- _Exercise requirements_
Your answer should be one number: the count of lines in these entries that hold the word "idSiswa".

Plain-text document sources
'''

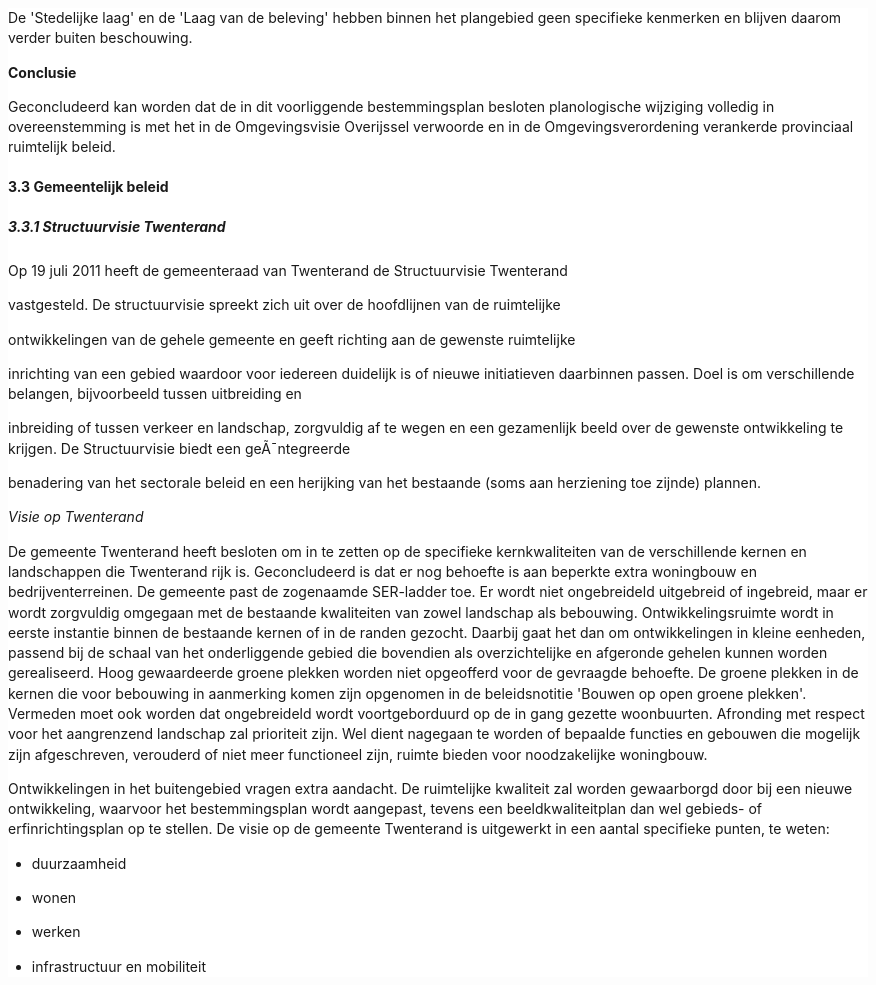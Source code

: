 De 'Stedelijke laag' en de 'Laag van de beleving' hebben binnen het plangebied geen specifieke kenmerken en blijven daarom verder buiten beschouwing.

**Conclusie**

Geconcludeerd kan worden dat de in dit voorliggende bestemmingsplan besloten planologische wijziging volledig in overeenstemming is met het in de Omgevingsvisie Overijssel verwoorde en in de Omgevingsverordening verankerde provinciaal ruimtelijk beleid.

#### 3\.3 Gemeentelijk beleid

##### 3\.3\.1 Structuurvisie Twenterand

Op 19 juli 2011 heeft de gemeenteraad van Twenterand de Structuurvisie Twenterand

vastgesteld. De structuurvisie spreekt zich uit over de hoofdlijnen van de ruimtelijke

ontwikkelingen van de gehele gemeente en geeft richting aan de gewenste ruimtelijke

inrichting van een gebied waardoor voor iedereen duidelijk is of nieuwe initiatieven daarbinnen passen. Doel is om verschillende belangen, bijvoorbeeld tussen uitbreiding en

inbreiding of tussen verkeer en landschap, zorgvuldig af te wegen en een gezamenlijk beeld over de gewenste ontwikkeling te krijgen. De Structuurvisie biedt een geÃ¯ntegreerde

benadering van het sectorale beleid en een herijking van het bestaande (soms aan herziening toe zijnde) plannen.

*Visie op Twenterand*

De gemeente Twenterand heeft besloten om in te zetten op de specifieke kernkwaliteiten van de verschillende kernen en landschappen die Twenterand rijk is. Geconcludeerd is dat er nog behoefte is aan beperkte extra woningbouw en bedrijventerreinen. De gemeente past de zogenaamde SER\-ladder toe. Er wordt niet ongebreideld uitgebreid of ingebreid, maar er wordt zorgvuldig omgegaan met de bestaande kwaliteiten van zowel landschap als bebouwing. Ontwikkelingsruimte wordt in eerste instantie binnen de bestaande kernen of in de randen gezocht. Daarbij gaat het dan om ontwikkelingen in kleine eenheden, passend bij de schaal van het onderliggende gebied die bovendien als overzichtelijke en afgeronde gehelen kunnen worden gerealiseerd. Hoog gewaardeerde groene plekken worden niet opgeofferd voor de gevraagde behoefte. De groene plekken in de kernen die voor bebouwing in aanmerking komen zijn opgenomen in de beleidsnotitie 'Bouwen op open groene plekken'. Vermeden moet ook worden dat ongebreideld wordt voortgeborduurd op de in gang gezette woonbuurten. Afronding met respect voor het aangrenzend landschap zal prioriteit zijn. Wel dient nagegaan te worden of bepaalde functies en gebouwen die mogelijk zijn afgeschreven, verouderd of niet meer functioneel zijn, ruimte bieden voor noodzakelijke woningbouw.

Ontwikkelingen in het buitengebied vragen extra aandacht. De ruimtelijke kwaliteit zal worden gewaarborgd door bij een nieuwe ontwikkeling, waarvoor het bestemmingsplan wordt aangepast, tevens een beeldkwaliteitplan dan wel gebieds\- of erfinrichtingsplan op te stellen. De visie op de gemeente Twenterand is uitgewerkt in een aantal specifieke punten, te weten:

* duurzaamheid

* wonen

* werken

* infrastructuur en mobiliteit
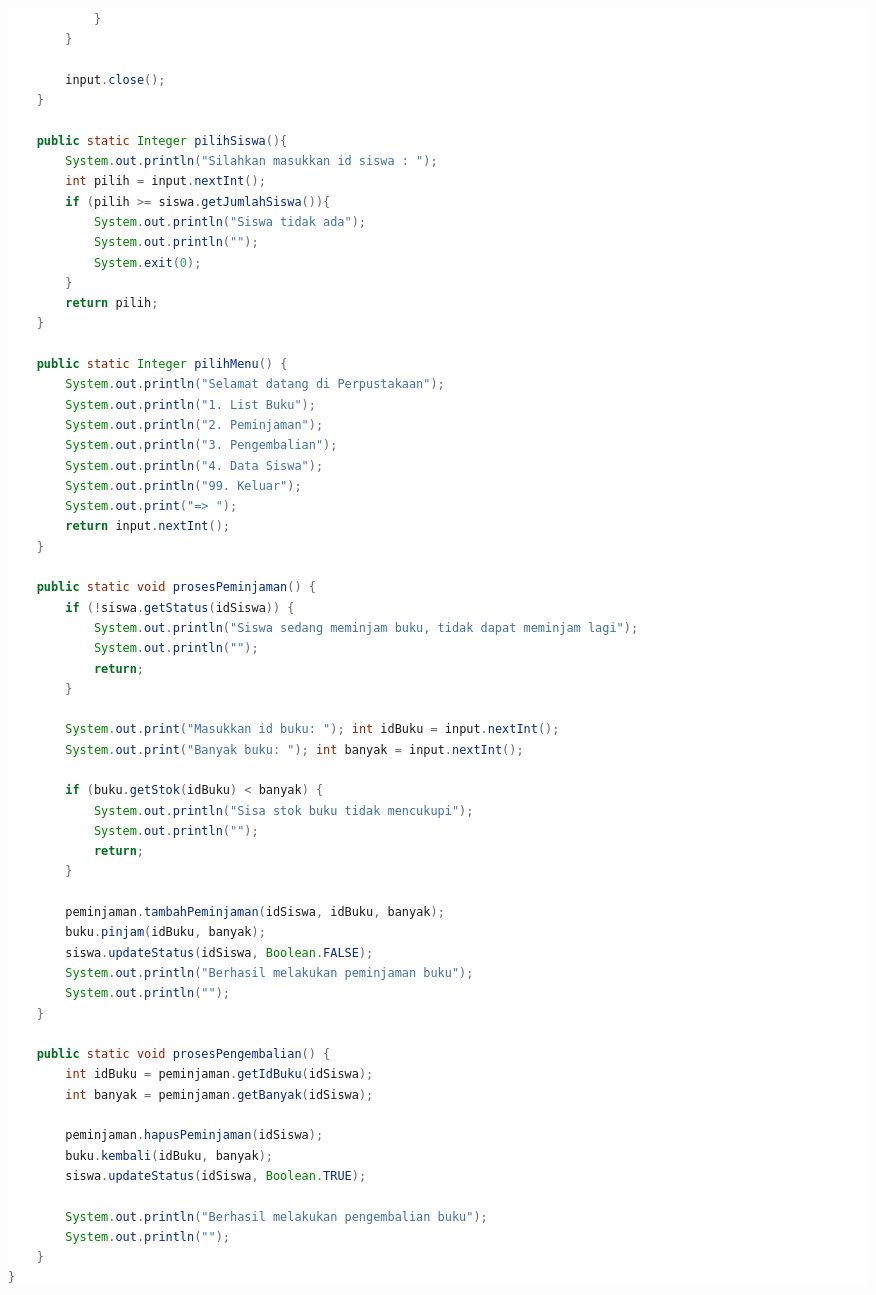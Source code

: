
 ```java
            }
        }

        input.close();
    }

    public static Integer pilihSiswa(){
        System.out.println("Silahkan masukkan id siswa : ");
        int pilih = input.nextInt();
        if (pilih >= siswa.getJumlahSiswa()){
            System.out.println("Siswa tidak ada");
            System.out.println("");
            System.exit(0);
        }
        return pilih;
    }

    public static Integer pilihMenu() {
        System.out.println("Selamat datang di Perpustakaan");
        System.out.println("1. List Buku");
        System.out.println("2. Peminjaman");
        System.out.println("3. Pengembalian");
        System.out.println("4. Data Siswa");
        System.out.println("99. Keluar");
        System.out.print("=> ");
        return input.nextInt();
    }

    public static void prosesPeminjaman() {
        if (!siswa.getStatus(idSiswa)) {
            System.out.println("Siswa sedang meminjam buku, tidak dapat meminjam lagi");
            System.out.println("");
            return;
        }

        System.out.print("Masukkan id buku: "); int idBuku = input.nextInt();
        System.out.print("Banyak buku: "); int banyak = input.nextInt();

        if (buku.getStok(idBuku) < banyak) {
            System.out.println("Sisa stok buku tidak mencukupi");
            System.out.println("");
            return;
        }

        peminjaman.tambahPeminjaman(idSiswa, idBuku, banyak);
        buku.pinjam(idBuku, banyak);
        siswa.updateStatus(idSiswa, Boolean.FALSE);
        System.out.println("Berhasil melakukan peminjaman buku");
        System.out.println("");
    }

    public static void prosesPengembalian() {
        int idBuku = peminjaman.getIdBuku(idSiswa);
        int banyak = peminjaman.getBanyak(idSiswa);

        peminjaman.hapusPeminjaman(idSiswa);
        buku.kembali(idBuku, banyak);
        siswa.updateStatus(idSiswa, Boolean.TRUE);

        System.out.println("Berhasil melakukan pengembalian buku");
        System.out.println("");
    }
}
```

'''

- _Response to this exercise_
7